(ENTRIES PROVIDED Opens)

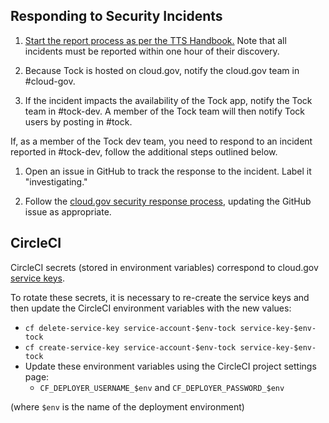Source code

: ## Responding to Security Incidents

1. [Start the report process as per the TTS Handbook.](https://handbook.tts.gsa.gov/security-incidents/) Note that all incidents must be reported within one hour of their discovery.

1. Because Tock is hosted on cloud.gov, notify the cloud.gov team in #cloud-gov.

1. If the incident impacts the availability of the Tock app, notify the Tock team in #tock-dev. A member of the Tock team will then notify Tock users by posting in #tock.


If, as a member of the Tock dev team, you need to respond to an incident reported in #tock-dev, follow the additional steps outlined below.

1. Open an issue in GitHub to track the response to the incident. Label it "investigating."

1. Follow the [cloud.gov security response process](https://cloud.gov/docs/ops/security-ir-checklist/), updating the GitHub issue as appropriate.

## CircleCI

CircleCI secrets (stored in environment variables) correspond to cloud.gov [service keys](https://docs.cloudfoundry.org/devguide/services/service-keys.html).

To rotate these secrets, it is necessary to re-create the service keys and then update the CircleCI environment variables with the new values:

- `cf delete-service-key service-account-$env-tock service-key-$env-tock`
- `cf create-service-key service-account-$env-tock service-key-$env-tock`
- Update these environment variables using the CircleCI project settings page:
  - `CF_DEPLOYER_USERNAME_$env` and `CF_DEPLOYER_PASSWORD_$env`

(where `$env` is the name of the deployment environment)
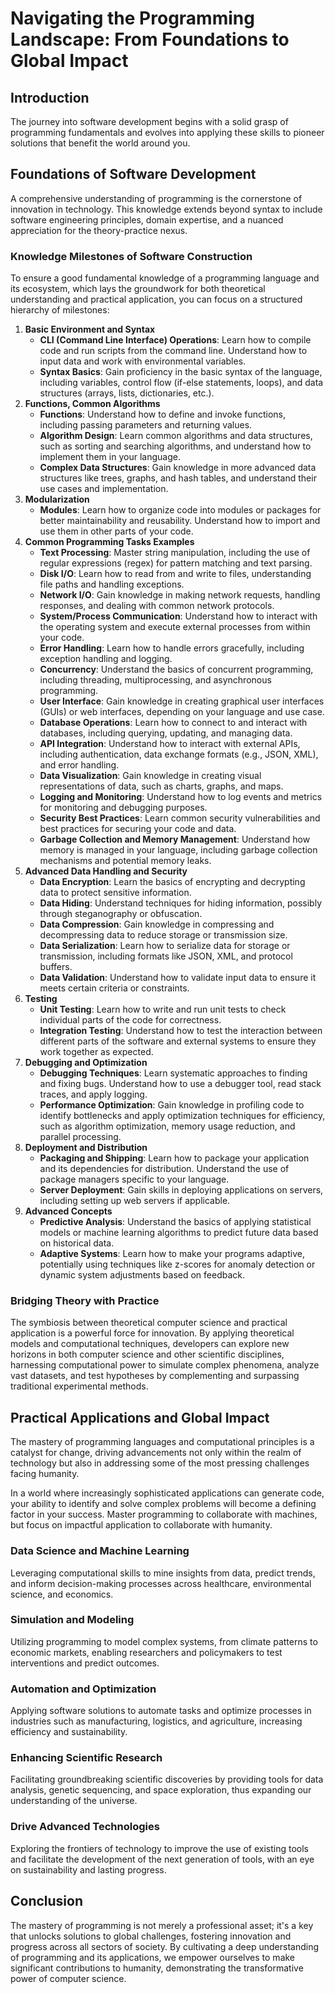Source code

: # Navigating the Programming Landscape: From Foundations to Global Impact

## Introduction

The journey into software development begins with a solid grasp of programming fundamentals and evolves into applying these skills to pioneer solutions that benefit the world around you.

## Foundations of Software Development

A comprehensive understanding of programming is the cornerstone of innovation in technology. This knowledge extends beyond syntax to include software engineering principles, domain expertise, and a nuanced appreciation for the theory-practice nexus.

### Knowledge Milestones of Software Construction

To ensure a good fundamental knowledge of a programming language and its ecosystem, which lays the groundwork for both theoretical understanding and practical application, you can focus on a structured hierarchy of milestones:

1. **Basic Environment and Syntax**
    - **CLI (Command Line Interface) Operations**: Learn how to compile code and run scripts from the command line. Understand how to input data and work with environmental variables.
    - **Syntax Basics**: Gain proficiency in the basic syntax of the language, including variables, control flow (if-else statements, loops), and data structures (arrays, lists, dictionaries, etc.).
2. **Functions, Common Algorithms**
    - **Functions**: Understand how to define and invoke functions, including passing parameters and returning values.
    - **Algorithm Design**: Learn common algorithms and data structures, such as sorting and searching algorithms, and understand how to implement them in your language.
    - **Complex Data Structures**: Gain knowledge in more advanced data structures like trees, graphs, and hash tables, and understand their use cases and implementation.
3. **Modularization**
    - **Modules**: Learn how to organize code into modules or packages for better maintainability and reusability. Understand how to import and use them in other parts of your code.
4. **Common Programming Tasks Examples**
    - **Text Processing**: Master string manipulation, including the use of regular expressions (regex) for pattern matching and text parsing.
    - **Disk I/O**: Learn how to read from and write to files, understanding file paths and handling exceptions.
    - **Network I/O**: Gain knowledge in making network requests, handling responses, and dealing with common network protocols.
    - **System/Process Communication**: Understand how to interact with the operating system and execute external processes from within your code.
    - **Error Handling**: Learn how to handle errors gracefully, including exception handling and logging.
    - **Concurrency**: Understand the basics of concurrent programming, including threading, multiprocessing, and asynchronous programming.
    - **User Interface**: Gain knowledge in creating graphical user interfaces (GUIs) or web interfaces, depending on your language and use case.
    - **Database Operations**: Learn how to connect to and interact with databases, including querying, updating, and managing data.
    - **API Integration**: Understand how to interact with external APIs, including authentication, data exchange formats (e.g., JSON, XML), and error handling.
    - **Data Visualization**: Gain knowledge in creating visual representations of data, such as charts, graphs, and maps.
    - **Logging and Monitoring**: Understand how to log events and metrics for monitoring and debugging purposes.
    - **Security Best Practices**: Learn common security vulnerabilities and best practices for securing your code and data.
    - **Garbage Collection and Memory Management**: Understand how memory is managed in your language, including garbage collection mechanisms and potential memory leaks.
5. **Advanced Data Handling and Security**
    - **Data Encryption**: Learn the basics of encrypting and decrypting data to protect sensitive information.
    - **Data Hiding**: Understand techniques for hiding information, possibly through steganography or obfuscation.
    - **Data Compression**: Gain knowledge in compressing and decompressing data to reduce storage or transmission size.
    - **Data Serialization**: Learn how to serialize data for storage or transmission, including formats like JSON, XML, and protocol buffers.
    - **Data Validation**: Understand how to validate input data to ensure it meets certain criteria or constraints.
6. **Testing**
    - **Unit Testing**: Learn how to write and run unit tests to check individual parts of the code for correctness.
    - **Integration Testing**: Understand how to test the interaction between different parts of the software and external systems to ensure they work together as expected.
7. **Debugging and Optimization**
    - **Debugging Techniques**: Learn systematic approaches to finding and fixing bugs. Understand how to use a debugger tool, read stack traces, and apply logging.
    - **Performance Optimization**: Gain knowledge in profiling code to identify bottlenecks and apply optimization techniques for efficiency, such as algorithm optimization, memory usage reduction, and parallel processing.
8. **Deployment and Distribution**
    - **Packaging and Shipping**: Learn how to package your application and its dependencies for distribution. Understand the use of package managers specific to your language.
    - **Server Deployment**: Gain skills in deploying applications on servers, including setting up web servers if applicable.
9. **Advanced Concepts**
    - **Predictive Analysis**: Understand the basics of applying statistical models or machine learning algorithms to predict future data based on historical data.
    - **Adaptive Systems**: Learn how to make your programs adaptive, potentially using techniques like z-scores for anomaly detection or dynamic system adjustments based on feedback.

### Bridging Theory with Practice

The symbiosis between theoretical computer science and practical application is a powerful force for innovation. By applying theoretical models and computational techniques, developers can explore new horizons in both computer science and other scientific disciplines, harnessing computational power to simulate complex phenomena, analyze vast datasets, and test hypotheses by complementing and surpassing traditional experimental methods.

## Practical Applications and Global Impact

The mastery of programming languages and computational principles is a catalyst for change, driving advancements not only within the realm of technology but also in addressing some of the most pressing challenges facing humanity.

In a world where increasingly sophisticated applications can generate code, your ability to identify and solve complex problems will become a defining factor in your success. Master programming to collaborate with machines, but focus on impactful application to collaborate with humanity.

### Data Science and Machine Learning

Leveraging computational skills to mine insights from data, predict trends, and inform decision-making processes across healthcare, environmental science, and economics.

### Simulation and Modeling

Utilizing programming to model complex systems, from climate patterns to economic markets, enabling researchers and policymakers to test interventions and predict outcomes.

### Automation and Optimization

Applying software solutions to automate tasks and optimize processes in industries such as manufacturing, logistics, and agriculture, increasing efficiency and sustainability.

### Enhancing Scientific Research

Facilitating groundbreaking scientific discoveries by providing tools for data analysis, genetic sequencing, and space exploration, thus expanding our understanding of the universe.

### Drive Advanced Technologies

Exploring the frontiers of technology to improve the use of existing tools and facilitate the development of the next generation of tools, with an eye on sustainability and lasting progress.

## Conclusion

The mastery of programming is not merely a professional asset; it's a key that unlocks solutions to global challenges, fostering innovation and progress across all sectors of society. By cultivating a deep understanding of programming and its applications, we empower ourselves to make significant contributions to humanity, demonstrating the transformative power of computer science.

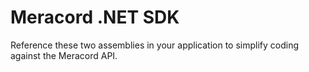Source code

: Meracord .NET SDK
=========

Reference these two assemblies in your application to simplify coding against the Meracord API.
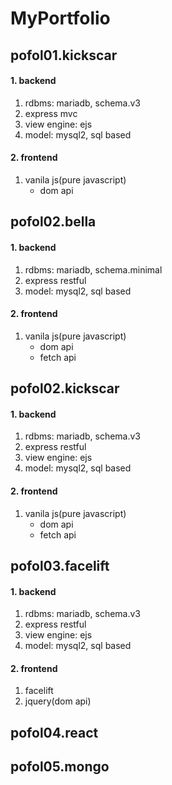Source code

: # MyPortfolio

## pofol01.kickscar
#### 1. backend
1. rdbms: mariadb, schema.v3
2. express mvc
3. view engine: ejs
4. model: mysql2, sql based
#### 2. frontend
1. vanila js(pure javascript)
   - dom api

## pofol02.bella
#### 1. backend
1. rdbms: mariadb, schema.minimal
2. express restful
3. model: mysql2, sql based
#### 2. frontend
1. vanila js(pure javascript)
   - dom api
   - fetch api

## pofol02.kickscar
#### 1. backend
1. rdbms: mariadb, schema.v3
2. express restful
3. view engine: ejs
4. model: mysql2, sql based
#### 2. frontend
1. vanila js(pure javascript)
   - dom api
   - fetch api

## pofol03.facelift
#### 1. backend
1. rdbms: mariadb, schema.v3
2. express restful
3. view engine: ejs
4. model: mysql2, sql based
#### 2. frontend
1. facelift
2. jquery(dom api)




## pofol04.react
## pofol05.mongo

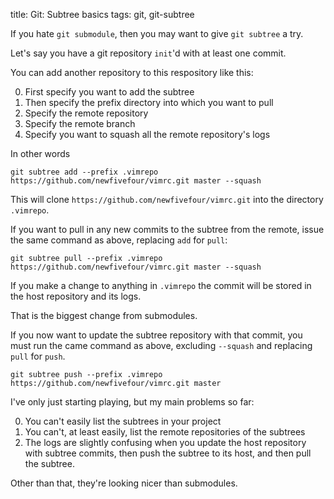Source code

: title: Git: Subtree basics
tags: git, git-subtree

If you hate `git submodule`, then you may want to give `git subtree` a try.

Let's say you have a git repository `init`'d with at least one commit.

You can add another repository to this respository like this:

0. First specify you want to add the subtree
0. Then specify the prefix directory into which you want to pull
0. Specify the remote repository
0. Specify the remote branch
0. Specify you want to squash all the remote repository's logs

In other words

    git subtree add --prefix .vimrepo https://github.com/newfivefour/vimrc.git master --squash

This will clone `https://github.com/newfivefour/vimrc.git` into the directory `.vimrepo`.

If you want to pull in any new commits to the subtree from the remote, issue the same command as above, replacing `add` for `pull`:

    git subtree pull --prefix .vimrepo https://github.com/newfivefour/vimrc.git master --squash

If you make a change to anything in `.vimrepo` the commit will be stored in the host repository and its logs.

That is the biggest change from submodules. 

If you now want to update the subtree repository with that commit, you must run the came command as above, excluding `--squash` and replacing `pull` for `push`.

    git subtree push --prefix .vimrepo https://github.com/newfivefour/vimrc.git master

I've only just starting playing, but my main problems so far:

0. You can't easily list the subtrees in your project
0. You can't, at least easily, list the remote repositories of the subtrees
0. The logs are slightly confusing when you update the host repository with subtree commits, then push the subtree to its host, and then pull the subtree.

Other than that, they're looking nicer than submodules.
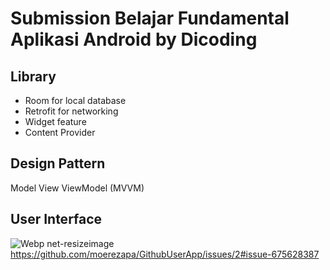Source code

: # Submission Belajar Fundamental Aplikasi Android by Dicoding

## Library
- Room for local database
- Retrofit for networking
- Widget feature
- Content Provider

## Design Pattern
Model View ViewModel (MVVM)

## User Interface
![Webp net-resizeimage](https://user-images.githubusercontent.com/28895458/89724259-e2656980-da2a-11ea-9b56-a4d0a9de5b54.png)
https://github.com/moerezapa/GithubUserApp/issues/2#issue-675628387
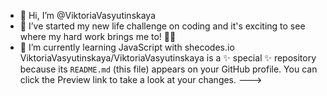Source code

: - 👋 Hi, I’m @ViktoriaVasyutinskaya
- 👀 I’ve started my new life challenge on coding and it's exciting to see where my hard work brings me to! 👩‍💻
- 🌱 I’m currently learning JavaScript with shecodes.io
ViktoriaVasyutinskaya/ViktoriaVasyutinskaya is a ✨ special ✨ repository because its `README.md` (this file) appears on your GitHub profile.
You can click the Preview link to take a look at your changes.
--->
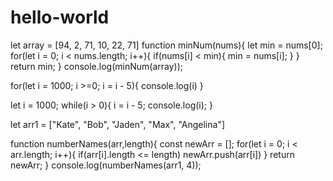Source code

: # hello-world


let array = [94, 2, 71, 10, 22, 71]
function minNum(nums){
let min = nums[0];
for(let i = 0; i < nums.length; i++){
if(nums[i] < min){
min = nums[i];
}
}
return min;
}
console.log(minNum(array));


for(let i = 1000; i >=0; i = i - 5){
console.log(i)
}

let i = 1000;
while(i > 0){
i = i - 5;
console.log(i);
}

let arr1 = ["Kate", "Bob", "Jaden", "Max", "Angelina"] 

function numberNames(arr,length){
const newArr = [];
for(let i = 0; i < arr.length; i++){
if(arr[i].length <= length) newArr.push(arr[i])
}
return newArr;
}
console.log(numberNames(arr1, 4));



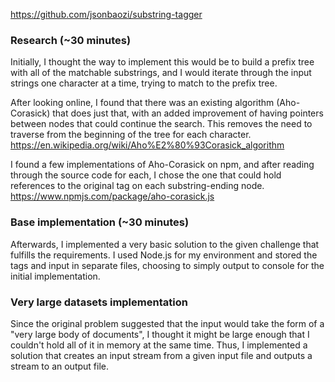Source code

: https://github.com/jsonbaozi/substring-tagger

### Research (~30 minutes)

Initially, I thought the way to implement this would be to build a prefix tree with all of the matchable substrings, and I would iterate through the input strings one character at a time, trying to match to the prefix tree.

After looking online, I found that there was an existing algorithm (Aho-Corasick) that does just that, with an added improvement of having pointers between nodes that could continue the search. This removes the need to traverse from the beginning of the tree for each character.  
https://en.wikipedia.org/wiki/Aho%E2%80%93Corasick_algorithm

I found a few implementations of Aho-Corasick on npm, and after reading through the source code for each, I chose the one that could hold references to the original tag on each substring-ending node.  
https://www.npmjs.com/package/aho-corasick.js

### Base implementation (~30 minutes)

Afterwards, I implemented a very basic solution to the given challenge that fulfills the requirements. I used Node.js for my environment and stored the tags and input in separate files, choosing to simply output to console for the initial implementation.

### Very large datasets implementation

Since the original problem suggested that the input would take the form of a "very large body of documents", I thought it might be large enough that I couldn't hold all of it in memory at the same time. Thus, I implemented a solution that creates an input stream from a given input file and outputs a stream to an output file.
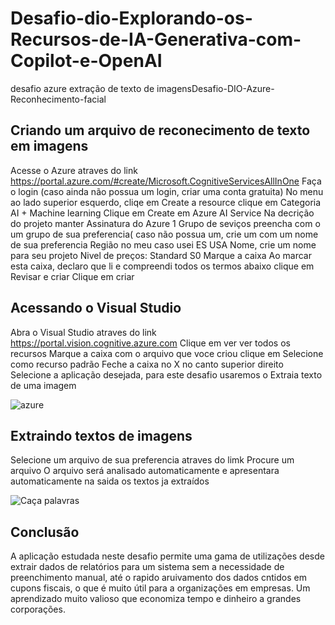 # Desafio-dio-Explorando-os-Recursos-de-IA-Generativa-com-Copilot-e-OpenAI
desafio  azure extração de texto de imagensDesafio-DIO-Azure-Reconhecimento-facial

## Criando um arquivo de reconecimento de texto em imagens
Acesse o Azure atraves do link https://portal.azure.com/#create/Microsoft.CognitiveServicesAllInOne Faça o login (caso ainda não possua um login, criar uma conta gratuita) No menu ao lado superior esquerdo, cliqe em Create a resource clique em Categoria AI + Machine learning Clique em Create em Azure AI Service Na decrição do projeto manter Assinatura do Azure 1 Grupo de seviços preencha com o um grupo de sua preferencia( caso não possua um, crie um com um nome de sua preferencia Região no meu caso usei ES USA Nome, crie um nome para seu projeto Nivel de preços: Standard S0 Marque a caixa Ao marcar esta caixa, declaro que li e compreendi todos os termos abaixo clique em Revisar e criar Clique em criar

## Acessando o Visual Studio
Abra o Visual Studio atraves do link https://portal.vision.cognitive.azure.com Clique em ver ver todos os recursos Marque a caixa com o arquivo que voce criou clique em Selecione como recurso padrão Feche a caixa no X no canto superior direito Selecione a aplicação desejada, para este desafio usaremos o Extraia texto de uma imagem

![azure](https://github.com/NeyLemes/desafio-dio-Explorando-os-Recursos-de-IA-Generativa-com-Copilot-e-OpenAI/assets/131485382/75c94727-61af-4265-b9da-585eceed67cd)

## Extraindo textos de imagens
Selecione um arquivo de sua preferencia atraves do limk Procure um arquivo O arquivo será analisado automaticamente e apresentara automaticamente na saida os textos ja extraídos

![Caça palavras](https://github.com/NeyLemes/desafio-dio-Explorando-os-Recursos-de-IA-Generativa-com-Copilot-e-OpenAI/assets/131485382/fe2447f0-e983-4d57-8902-b2efe1d88b0a)


## Conclusão
A aplicação estudada neste desafio permite uma gama de utilizações desde extrair dados de relatórios para um sistema sem a necessidade de preenchimento manual, até o rapido aruivamento dos dados cntidos em cupons fiscais, o que é muito útil para a organizações em empresas. Um aprendizado muito valioso que economiza tempo e dinheiro a grandes corporações.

(ENTRIES PROVIDED Closes)

### WORK TO BE COMPLETED
Among the lines above, repeat exactly those from the line with "9. **Advanced Concepts**" to the line with "### Bridging Theory with Practice", counting both ends.

### ANSWER TO THIS EXERCISE
9. **Advanced Concepts**
    - **Predictive Analysis**: Understand the basics of applying statistical models or machine learning algorithms to predict future data based on historical data.
    - **Adaptive Systems**: Learn how to make your programs adaptive, potentially using techniques like z-scores for anomaly detection or dynamic system adjustments based on feedback.

### Bridging Theory with Practice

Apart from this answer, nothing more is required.